Where in the data below does the word "IDEA" appear? Copy every line that has it.

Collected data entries
┌──

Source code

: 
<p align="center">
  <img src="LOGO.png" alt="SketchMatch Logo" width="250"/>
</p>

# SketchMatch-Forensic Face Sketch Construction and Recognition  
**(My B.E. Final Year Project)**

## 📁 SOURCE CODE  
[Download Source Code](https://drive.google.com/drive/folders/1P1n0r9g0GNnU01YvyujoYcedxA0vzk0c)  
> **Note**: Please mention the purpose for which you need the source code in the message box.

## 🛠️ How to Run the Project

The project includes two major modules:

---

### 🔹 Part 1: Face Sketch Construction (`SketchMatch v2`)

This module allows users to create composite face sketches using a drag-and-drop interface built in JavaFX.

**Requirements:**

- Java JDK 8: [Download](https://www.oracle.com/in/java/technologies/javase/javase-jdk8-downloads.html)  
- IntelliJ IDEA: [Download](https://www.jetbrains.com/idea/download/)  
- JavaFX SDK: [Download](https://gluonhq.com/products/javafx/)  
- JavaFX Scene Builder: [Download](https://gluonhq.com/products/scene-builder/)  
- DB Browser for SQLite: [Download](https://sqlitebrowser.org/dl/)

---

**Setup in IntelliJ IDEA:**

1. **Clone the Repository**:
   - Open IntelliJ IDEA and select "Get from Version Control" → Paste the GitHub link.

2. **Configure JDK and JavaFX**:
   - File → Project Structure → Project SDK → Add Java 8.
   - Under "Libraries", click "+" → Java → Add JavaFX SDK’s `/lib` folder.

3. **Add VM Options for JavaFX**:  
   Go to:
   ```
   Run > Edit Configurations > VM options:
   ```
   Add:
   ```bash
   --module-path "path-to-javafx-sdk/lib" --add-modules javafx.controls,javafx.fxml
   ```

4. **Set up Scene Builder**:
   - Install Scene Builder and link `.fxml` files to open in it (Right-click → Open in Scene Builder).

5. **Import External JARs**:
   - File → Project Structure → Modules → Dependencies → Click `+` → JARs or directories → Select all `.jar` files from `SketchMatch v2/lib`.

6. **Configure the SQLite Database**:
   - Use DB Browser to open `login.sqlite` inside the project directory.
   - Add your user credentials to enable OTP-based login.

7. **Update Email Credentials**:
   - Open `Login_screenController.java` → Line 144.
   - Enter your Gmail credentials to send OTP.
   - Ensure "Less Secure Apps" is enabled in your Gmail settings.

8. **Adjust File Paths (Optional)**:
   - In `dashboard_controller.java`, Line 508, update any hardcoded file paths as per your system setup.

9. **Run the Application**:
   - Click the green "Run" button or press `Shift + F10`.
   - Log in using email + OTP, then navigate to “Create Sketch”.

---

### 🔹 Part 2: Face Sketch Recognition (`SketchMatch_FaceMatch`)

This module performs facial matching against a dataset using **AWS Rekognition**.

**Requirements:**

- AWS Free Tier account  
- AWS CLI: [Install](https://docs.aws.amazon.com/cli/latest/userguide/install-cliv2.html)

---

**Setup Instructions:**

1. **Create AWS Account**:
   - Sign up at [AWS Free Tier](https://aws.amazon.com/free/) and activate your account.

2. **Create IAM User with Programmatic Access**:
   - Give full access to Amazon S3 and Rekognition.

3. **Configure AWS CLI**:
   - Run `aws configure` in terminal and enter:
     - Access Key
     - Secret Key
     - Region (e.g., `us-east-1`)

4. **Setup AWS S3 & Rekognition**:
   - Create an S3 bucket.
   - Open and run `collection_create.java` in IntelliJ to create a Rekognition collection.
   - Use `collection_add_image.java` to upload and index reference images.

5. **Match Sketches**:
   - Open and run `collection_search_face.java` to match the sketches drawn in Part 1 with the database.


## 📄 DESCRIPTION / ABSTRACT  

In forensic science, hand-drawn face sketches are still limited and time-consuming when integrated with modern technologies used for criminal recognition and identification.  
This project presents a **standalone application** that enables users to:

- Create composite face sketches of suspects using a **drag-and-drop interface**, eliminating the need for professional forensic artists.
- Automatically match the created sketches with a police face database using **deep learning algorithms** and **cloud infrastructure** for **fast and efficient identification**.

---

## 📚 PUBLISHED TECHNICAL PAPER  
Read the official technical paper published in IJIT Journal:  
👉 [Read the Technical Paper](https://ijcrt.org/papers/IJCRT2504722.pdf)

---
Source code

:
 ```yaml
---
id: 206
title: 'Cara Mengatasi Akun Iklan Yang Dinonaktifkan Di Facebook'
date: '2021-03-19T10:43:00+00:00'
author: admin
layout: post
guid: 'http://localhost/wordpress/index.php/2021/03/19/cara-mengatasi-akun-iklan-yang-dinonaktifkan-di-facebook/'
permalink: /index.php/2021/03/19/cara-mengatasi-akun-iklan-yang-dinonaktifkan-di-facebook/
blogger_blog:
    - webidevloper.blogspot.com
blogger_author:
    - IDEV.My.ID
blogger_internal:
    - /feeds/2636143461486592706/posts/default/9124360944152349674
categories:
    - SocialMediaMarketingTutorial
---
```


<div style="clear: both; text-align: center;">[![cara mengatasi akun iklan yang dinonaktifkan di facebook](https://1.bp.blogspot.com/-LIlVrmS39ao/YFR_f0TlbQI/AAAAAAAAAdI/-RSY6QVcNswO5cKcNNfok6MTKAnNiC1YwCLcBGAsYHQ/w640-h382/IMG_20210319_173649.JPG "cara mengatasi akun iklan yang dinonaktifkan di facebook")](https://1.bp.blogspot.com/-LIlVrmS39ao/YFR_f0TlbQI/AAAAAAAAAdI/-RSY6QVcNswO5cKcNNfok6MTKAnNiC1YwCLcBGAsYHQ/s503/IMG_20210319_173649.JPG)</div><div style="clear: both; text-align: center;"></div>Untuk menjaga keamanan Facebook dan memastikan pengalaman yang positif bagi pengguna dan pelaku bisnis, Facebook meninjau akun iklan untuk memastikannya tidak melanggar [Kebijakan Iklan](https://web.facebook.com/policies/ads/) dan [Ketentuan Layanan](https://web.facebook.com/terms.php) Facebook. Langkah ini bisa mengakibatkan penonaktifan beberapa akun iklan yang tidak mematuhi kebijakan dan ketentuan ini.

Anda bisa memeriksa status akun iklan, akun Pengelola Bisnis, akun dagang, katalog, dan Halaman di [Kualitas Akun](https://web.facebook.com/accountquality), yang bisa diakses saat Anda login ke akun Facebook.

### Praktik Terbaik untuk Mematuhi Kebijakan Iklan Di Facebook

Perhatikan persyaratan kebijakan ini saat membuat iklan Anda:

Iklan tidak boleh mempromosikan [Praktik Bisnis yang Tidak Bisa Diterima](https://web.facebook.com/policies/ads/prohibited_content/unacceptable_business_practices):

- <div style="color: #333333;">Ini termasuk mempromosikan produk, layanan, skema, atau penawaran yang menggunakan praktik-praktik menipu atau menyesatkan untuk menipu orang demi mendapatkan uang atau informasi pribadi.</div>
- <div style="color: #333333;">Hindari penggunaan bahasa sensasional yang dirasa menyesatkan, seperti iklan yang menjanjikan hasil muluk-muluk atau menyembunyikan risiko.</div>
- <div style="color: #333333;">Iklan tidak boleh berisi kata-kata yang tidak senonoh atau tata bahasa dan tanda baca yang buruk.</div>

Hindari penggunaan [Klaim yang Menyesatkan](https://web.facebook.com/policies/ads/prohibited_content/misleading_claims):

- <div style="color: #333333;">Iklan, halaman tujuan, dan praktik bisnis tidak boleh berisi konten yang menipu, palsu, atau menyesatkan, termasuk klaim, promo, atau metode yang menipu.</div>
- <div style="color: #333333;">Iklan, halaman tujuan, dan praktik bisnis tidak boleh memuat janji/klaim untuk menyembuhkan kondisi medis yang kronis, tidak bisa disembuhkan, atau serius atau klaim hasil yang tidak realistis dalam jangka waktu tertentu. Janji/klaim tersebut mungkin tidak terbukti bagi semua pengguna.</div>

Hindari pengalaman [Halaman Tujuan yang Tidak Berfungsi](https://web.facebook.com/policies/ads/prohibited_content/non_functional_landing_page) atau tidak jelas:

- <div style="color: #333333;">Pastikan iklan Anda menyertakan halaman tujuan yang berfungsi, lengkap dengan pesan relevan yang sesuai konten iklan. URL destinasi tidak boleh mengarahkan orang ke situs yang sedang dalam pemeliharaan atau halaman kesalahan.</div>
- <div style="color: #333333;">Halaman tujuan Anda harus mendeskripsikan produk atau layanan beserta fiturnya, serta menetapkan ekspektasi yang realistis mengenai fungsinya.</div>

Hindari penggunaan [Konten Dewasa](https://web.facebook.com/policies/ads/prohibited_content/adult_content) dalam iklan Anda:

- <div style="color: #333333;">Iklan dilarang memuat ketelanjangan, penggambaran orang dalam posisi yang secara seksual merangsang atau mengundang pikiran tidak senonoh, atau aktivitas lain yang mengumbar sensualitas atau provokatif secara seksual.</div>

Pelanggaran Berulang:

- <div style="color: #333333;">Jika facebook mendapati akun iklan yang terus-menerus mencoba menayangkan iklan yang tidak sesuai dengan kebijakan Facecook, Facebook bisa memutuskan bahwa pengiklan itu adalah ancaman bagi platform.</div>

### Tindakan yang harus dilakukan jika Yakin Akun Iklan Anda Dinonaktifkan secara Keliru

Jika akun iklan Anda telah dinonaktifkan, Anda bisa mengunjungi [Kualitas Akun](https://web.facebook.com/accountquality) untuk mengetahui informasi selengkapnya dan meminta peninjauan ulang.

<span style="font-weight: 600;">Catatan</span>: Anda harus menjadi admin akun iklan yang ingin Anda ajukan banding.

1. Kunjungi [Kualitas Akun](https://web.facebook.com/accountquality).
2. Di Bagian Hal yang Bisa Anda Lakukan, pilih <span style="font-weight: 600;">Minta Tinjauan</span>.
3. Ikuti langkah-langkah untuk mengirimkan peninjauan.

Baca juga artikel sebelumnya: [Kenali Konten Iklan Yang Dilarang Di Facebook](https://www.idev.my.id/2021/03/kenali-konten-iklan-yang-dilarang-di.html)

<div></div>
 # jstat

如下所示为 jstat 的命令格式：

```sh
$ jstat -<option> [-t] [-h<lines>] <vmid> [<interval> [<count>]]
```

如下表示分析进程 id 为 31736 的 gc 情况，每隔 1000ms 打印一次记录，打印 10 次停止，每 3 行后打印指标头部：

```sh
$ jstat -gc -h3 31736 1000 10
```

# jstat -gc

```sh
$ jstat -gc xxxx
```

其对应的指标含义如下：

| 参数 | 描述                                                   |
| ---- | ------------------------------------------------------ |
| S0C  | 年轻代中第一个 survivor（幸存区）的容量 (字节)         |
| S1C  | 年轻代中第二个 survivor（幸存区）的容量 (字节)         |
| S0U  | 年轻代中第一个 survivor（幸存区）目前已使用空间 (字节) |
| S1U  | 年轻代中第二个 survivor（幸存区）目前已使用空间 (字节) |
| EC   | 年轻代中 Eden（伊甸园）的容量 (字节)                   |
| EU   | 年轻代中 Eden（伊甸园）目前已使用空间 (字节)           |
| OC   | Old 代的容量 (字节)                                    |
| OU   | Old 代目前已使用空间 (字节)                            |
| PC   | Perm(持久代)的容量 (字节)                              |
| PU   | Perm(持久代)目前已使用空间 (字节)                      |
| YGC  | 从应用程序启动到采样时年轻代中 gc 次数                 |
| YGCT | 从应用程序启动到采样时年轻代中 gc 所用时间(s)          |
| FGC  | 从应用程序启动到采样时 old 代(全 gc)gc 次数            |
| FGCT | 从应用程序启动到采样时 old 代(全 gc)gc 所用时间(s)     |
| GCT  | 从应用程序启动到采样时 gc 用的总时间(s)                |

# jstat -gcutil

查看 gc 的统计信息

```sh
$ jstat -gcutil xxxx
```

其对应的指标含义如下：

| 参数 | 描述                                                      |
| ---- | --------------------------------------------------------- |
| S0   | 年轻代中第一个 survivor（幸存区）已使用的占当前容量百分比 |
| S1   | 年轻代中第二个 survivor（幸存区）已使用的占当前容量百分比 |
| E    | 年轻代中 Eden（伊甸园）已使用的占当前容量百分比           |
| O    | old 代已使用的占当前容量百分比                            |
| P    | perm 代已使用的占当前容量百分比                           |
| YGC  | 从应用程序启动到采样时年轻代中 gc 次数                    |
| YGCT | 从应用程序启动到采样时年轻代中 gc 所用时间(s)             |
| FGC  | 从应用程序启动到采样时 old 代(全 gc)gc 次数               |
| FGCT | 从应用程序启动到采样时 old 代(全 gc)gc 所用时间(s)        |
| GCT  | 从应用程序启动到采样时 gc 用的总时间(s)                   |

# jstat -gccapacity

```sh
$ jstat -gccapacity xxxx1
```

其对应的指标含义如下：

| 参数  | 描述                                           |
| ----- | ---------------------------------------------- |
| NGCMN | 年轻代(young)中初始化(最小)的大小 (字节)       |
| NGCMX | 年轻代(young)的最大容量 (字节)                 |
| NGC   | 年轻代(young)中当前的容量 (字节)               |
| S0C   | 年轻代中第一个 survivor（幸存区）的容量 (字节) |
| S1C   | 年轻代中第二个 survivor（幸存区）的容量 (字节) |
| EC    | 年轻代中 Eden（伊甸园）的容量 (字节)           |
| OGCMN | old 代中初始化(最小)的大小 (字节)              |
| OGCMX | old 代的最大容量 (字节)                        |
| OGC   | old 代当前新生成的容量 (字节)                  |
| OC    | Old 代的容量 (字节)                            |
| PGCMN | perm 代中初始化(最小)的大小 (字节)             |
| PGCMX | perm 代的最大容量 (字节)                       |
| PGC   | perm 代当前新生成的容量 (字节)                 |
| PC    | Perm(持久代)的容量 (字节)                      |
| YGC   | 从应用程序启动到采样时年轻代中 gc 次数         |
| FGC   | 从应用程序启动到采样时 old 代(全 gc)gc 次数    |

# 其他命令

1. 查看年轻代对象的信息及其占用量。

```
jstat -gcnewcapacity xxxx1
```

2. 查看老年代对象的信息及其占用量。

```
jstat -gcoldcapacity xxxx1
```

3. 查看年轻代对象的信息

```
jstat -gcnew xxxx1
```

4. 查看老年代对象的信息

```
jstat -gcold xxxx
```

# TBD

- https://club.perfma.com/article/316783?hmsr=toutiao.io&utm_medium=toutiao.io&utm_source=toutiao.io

└──

RESULT OF THIS TASK —
- IntelliJ IDEA: [Download](https://www.jetbrains.com/idea/download/)  
**Setup in IntelliJ IDEA:**
   - Open IntelliJ IDEA and select "Get from Version Control" → Paste the GitHub link.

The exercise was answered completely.